Antisipasi Banjir dan Kemacetan, Polda Kalbar Siapkan 59 Pos Pengamanan Idul Fitri

Kapolda Kalbar, Irjen Pol Pipit Rismanto pada Apel Gelar Pasukan Operasi Ketupat Kapuas 2025 pada Kamis (20/3/2025). SUARA KALBAR.CO.ID/Maria.

Pontianak (Suara Kalbar) -Sebanyak 59 pos pengamanan pada Operasi Ketupat Kapuas 2025 disiapkan untuk menghadapi antisipasi macet dan banjir pada arus mudik Idul Fitri 2025.

Polda Kalimantan Barat telah memetakan sejumlah titik rawan bencana dan kemacetan, terutama akibat curah hujan yang tinggi.

Kapolda Kalbar Irjen Pol Pipit Rismanto mengatakan bahwa kondisi cuaca menjadi salah satu faktor utama yang diperhitungkan dalam Operasi Ketupat Kapuas 2025.

“Ya, memang kalau peta kerawanan, ini ada musim hujan ya. Musim hujan tentunya pada peta kerawanan kita adalah kerawan banjir, kerawan titik-titik tertentu dimana di situ terjadi kepadatan maupun kemacetan lalu lintas karena genangan-genangan air,” ujar Irjen Pol Pipit pada Apel Gelar Pasukan Operasi Ketupat Kapuas 2025, Kamis (20/3/2025).

Untuk mengatasi hal tersebut, Polda Kalbar telah menyiapkan total 59 pos, terdiri dari 35 pos pengamanan, 17 pos pelayanan, dan 7 pos terpadu. Khususnya pos pelayanan dam pos terpadu, akan difokuskan di area yang berpotensi mengalami kemacetan dan genangan air.
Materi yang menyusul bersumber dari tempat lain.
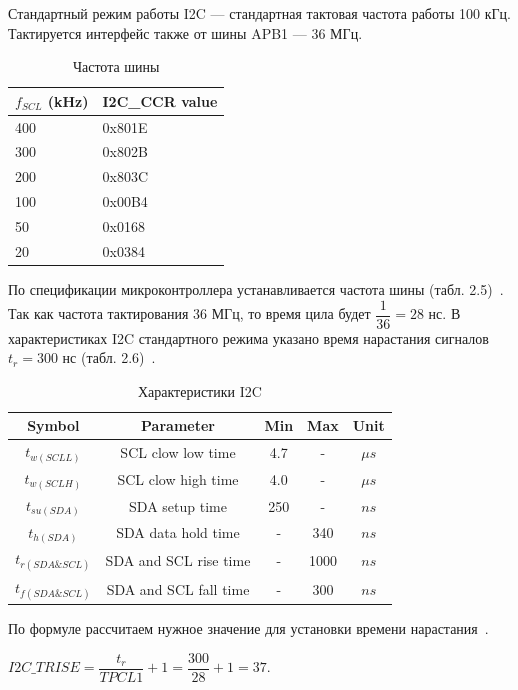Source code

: 	Стандартный режим работы I2C --- стандартная тактовая частота работы 100 кГц. Тактируется интерфейс также от шины APB1 --- 36 МГц. 
\begin{table}[H]
\caption{Частота шины}
\begin{tabular}{|p{4 cm}|p{4 cm}|}
\hline
$f_{SCL}$ (kHz)  & I2C\_CCR value \\ \hline
400 & 0x801E \\ \hline
300 & 0x802B \\ \hline
200 & 0x803C \\ \hline
100 & 0x00B4 \\ \hline
50  & 0x0168 \\ \hline
20  & 0x0384 \\ \hline
\end{tabular}
\end{table}
	По спецификации микроконтроллера устанавливается частота шины (табл. 2.5)~\cite{f103}. Так как частота тактирования 36 МГц, то время цила будет $\dfrac{1}{36}=28$ нс. В характеристиках I2C стандартного режима указано время нарастания сигналов $t_{r}=300$ нс (табл. 2.6)~\cite{f103}.
	
	\begin{table}[H]
\caption{Характеристики I2C}
\begin{tabular}{|c|c|c|c|c|}
\hline 
Symbol & Parameter & Min & Max & Unit \\ 
\hline 
$ t_{w(SCLL)} $ & SCL clow low time & 4.7 & - & $\mu s $ \\ 
\hline 
$ t_{w(SCLH)} $ & SCL clow high time & 4.0 & - & $\mu s$ \\ 
\hline 
$ t_{su(SDA)} $ & SDA setup time & 250 & - & $ns$ \\ 
\hline 
$ t_{h(SDA)} $ & SDA data hold time & - & 340 & $ns$ \\ 
\hline 
$ t_{r(SDA\&SCL)} $  & SDA and SCL rise time & - & 1000 & $ns$ \\ 
\hline 
$ t_{f(SDA\&SCL)} $ & SDA and SCL fall time & - & 300 & $ns$ \\ 
\hline 
\end{tabular}
\end{table}
	
	По формуле рассчитаем нужное значение для установки времени нарастания~\cite{czssd1306}.
	\begin{center}
	$I2C\_TRISE=\dfrac{t_{r}}{TPCL1}+1=\dfrac{300}{28}+1=37$.
	\end{center}

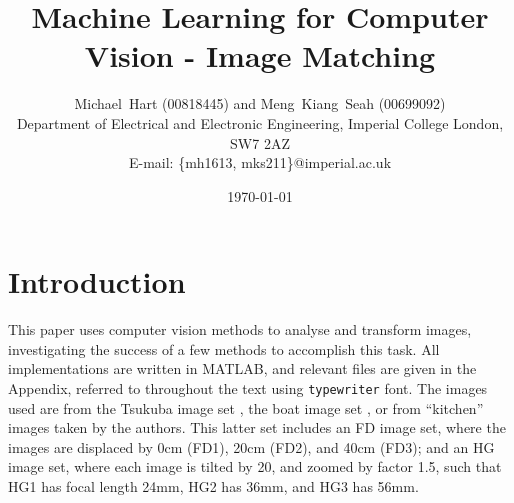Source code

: \documentclass[a4paper, 10pt, conference]{ieeeconf}
\begin{document}
\title{Machine Learning for Computer Vision - Image Matching}
\author{Michael~Hart (00818445) and
        Meng~Kiang~Seah (00699092)
\\
        Department of Electrical and Electronic Engineering,
        Imperial College London,
        SW7 2AZ
\\
        E-mail: \{mh1613, mks211\}@imperial.ac.uk}
\date{\today}




\maketitle


%

\section{Introduction}

This paper uses computer vision methods to analyse and transform images, investigating the success of a few methods to accomplish this task. All implementations are written in MATLAB, and relevant files are given in the Appendix, referred to throughout the text using \texttt{typewriter} font. The images used are from the Tsukuba image set \cite{tsukuba}, the boat image set \cite{boat}, or from ``kitchen'' images taken by the authors. This latter set includes an FD image set, where the images are displaced by 0cm (FD1), 20cm (FD2), and 40cm (FD3); and an HG image set, where each image is tilted by 20\degree, and zoomed by factor 1.5, such that HG1 has focal length 24mm, HG2 has 36mm, and HG3 has 56mm.
\end{document}
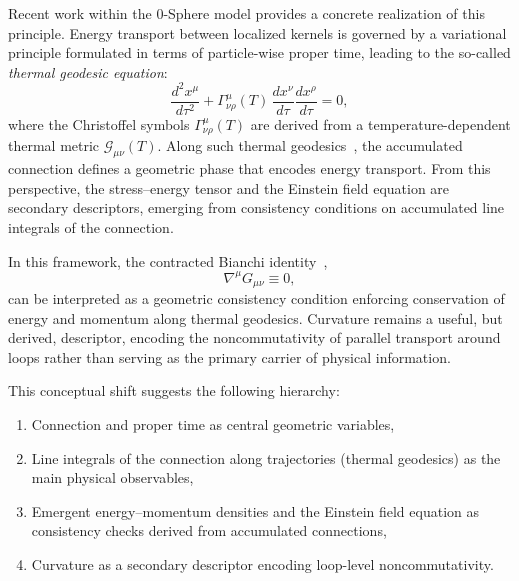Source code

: \documentclass[%
 reprint,
 amsmath,amssymb,
 aps,
 prb,
]{revtex4-2}
\numberwithin{equation}{section}
\begin{document}
Recent work within the 0-Sphere model \cite{hanamura17765017,hanamura18064535,hanamura17765409} provides a concrete realization of this principle. Energy transport between localized kernels is governed by a variational principle formulated in terms of particle-wise proper time, leading to the so-called \emph{thermal geodesic equation}:
\begin{equation} \label{eq:thermal_geodesic}
\frac{d^2 x^\mu}{d\tau^2} + \Gamma^\mu_{\nu\rho}(T) \, \frac{dx^\nu}{d\tau} \frac{dx^\rho}{d\tau} = 0,
\end{equation}
where the Christoffel symbols $\Gamma^\mu_{\nu\rho}(T)$ are derived from a temperature-dependent thermal metric $\mathcal{G}_{\mu\nu}(T)$. Along such thermal geodesics~\cite{hanamura17765017}, the accumulated connection defines a geometric phase that encodes energy transport. From this perspective, the stress--energy tensor and the Einstein field equation are secondary descriptors, emerging from consistency conditions on accumulated line integrals of the connection.

In this framework, the contracted Bianchi identity~\cite{Wald},
\begin{equation}
\nabla^\mu G_{\mu\nu} \equiv 0,
\end{equation}
can be interpreted as a geometric consistency condition enforcing conservation of energy and momentum along thermal geodesics. Curvature remains a useful, but derived, descriptor, encoding the noncommutativity of parallel transport around loops rather than serving as the primary carrier of physical information.

This conceptual shift suggests the following hierarchy:
\begin{enumerate}
\item Connection and proper time as central geometric variables,
\item Line integrals of the connection along trajectories (thermal geodesics) as the main physical observables,
\item Emergent energy--momentum densities and the Einstein field equation as consistency checks derived from accumulated connections,
\item Curvature as a secondary descriptor encoding loop-level noncommutativity.
\end{enumerate}

\clearpage

\end{document}
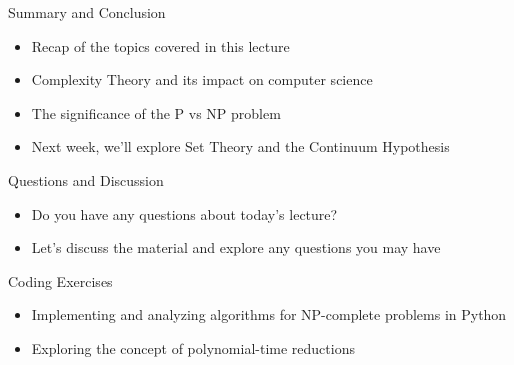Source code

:\documentclass[presentation]{beamer}
\begin{document}
\begin{frame}[label={sec:org817c8eb}]{Summary and Conclusion}
\begin{itemize}
\item Recap of the topics covered in this lecture
\item Complexity Theory and its impact on computer science
\item The significance of the P vs NP problem
\item Next week, we'll explore Set Theory and the Continuum Hypothesis
\end{itemize}
\end{frame}

\begin{frame}[label={sec:org4a1b05b}]{Questions and Discussion}
\begin{itemize}
\item Do you have any questions about today's lecture?
\item Let's discuss the material and explore any questions you may have
\end{itemize}
\end{frame}

\begin{frame}[label={sec:orge78579d}]{Coding Exercises}
\begin{itemize}
\item Implementing and analyzing algorithms for NP-complete problems in Python
\item Exploring the concept of polynomial-time reductions
\end{itemize}
\end{frame}
\end{document}
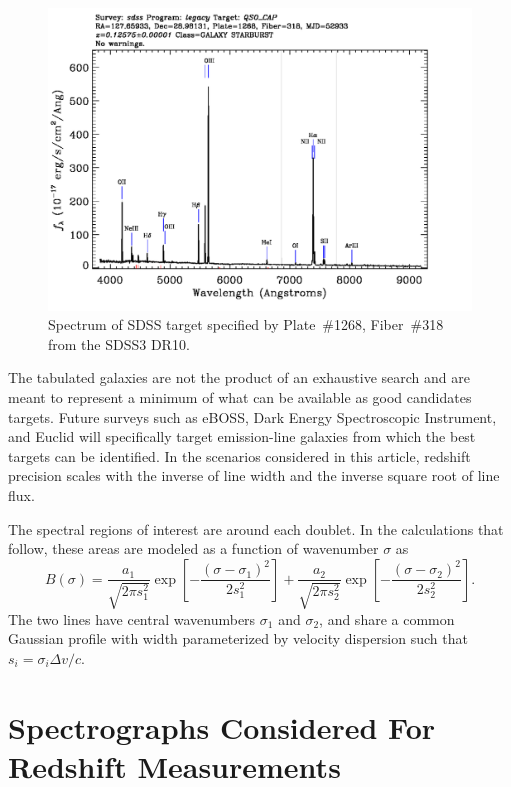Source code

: \documentclass[preprint]{aastex}
\begin{document}
\begin{figure}[t]
   \centering
    \includegraphics[width=\columnwidth]{SpecById.pdf} 
   \caption{Spectrum of SDSS target specified by Plate~\#1268, Fiber~\#318 from the SDSS3 DR10.  \label{shsinput:fig}}
\end{figure}

The tabulated galaxies are not the product of an exhaustive search and are meant to represent a minimum of what can be available
as good
candidates targets.
Future surveys such as eBOSS, Dark Energy Spectroscopic Instrument, and Euclid will specifically target emission-line
galaxies from which the best targets can be identified.  In the scenarios considered in this article, redshift precision scales
with the inverse of line width and the inverse square root of line flux.

The spectral regions of interest
are around each doublet.  In the calculations that follow, these areas are modeled as a function of wavenumber $\sigma$ as
\begin{equation}
B(\sigma)=\frac{a_1}{\sqrt{2\pi s_1^2}}\exp{\left[-\frac{\left(\sigma-\sigma_1\right)^2}{2s_1^2}\right]}+\frac{a_2}{\sqrt{2\pi s_2^2}}\exp{\left[-\frac{\left(\sigma-\sigma_2\right)^2}{2s_2^2}\right]}.
\label{input:eqn}
\end{equation}
The two lines have central wavenumbers $\sigma_1$ and $\sigma_2$, and share a common Gaussian profile with width parameterized by velocity dispersion
such that $s_i=\sigma_i\Delta v/c$. 


\section{Spectrographs Considered For Redshift Measurements} 
\end{document}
“Makanya di sini untuk pos pelayanan ini, baik pos pelayanan dan pos pelayanan terpadu, ini kita akan dorong di tempat-tempat yang rawan. Antara lainnya adalah yang rawan-rawan di mana terjadi kemacetan karena genangan air, karena banjir, dan yang lain-lain. Masalah yang lain-lain dalam pelayanan khususnya menangani bencana, seperti perlunya ambulans, itu pasti kita akan siapkan tersendiri,” katanya.

Sementara itu, Sekretaris Daerah Kalbar Harisson mengatakan bahwa pemerintah daerah juga telah berkoordinasi dengan Balai Pemeliharaan Jalan untuk menangani kondisi infrastruktur yang rusak, terutama di wilayah yang sering tergenang air.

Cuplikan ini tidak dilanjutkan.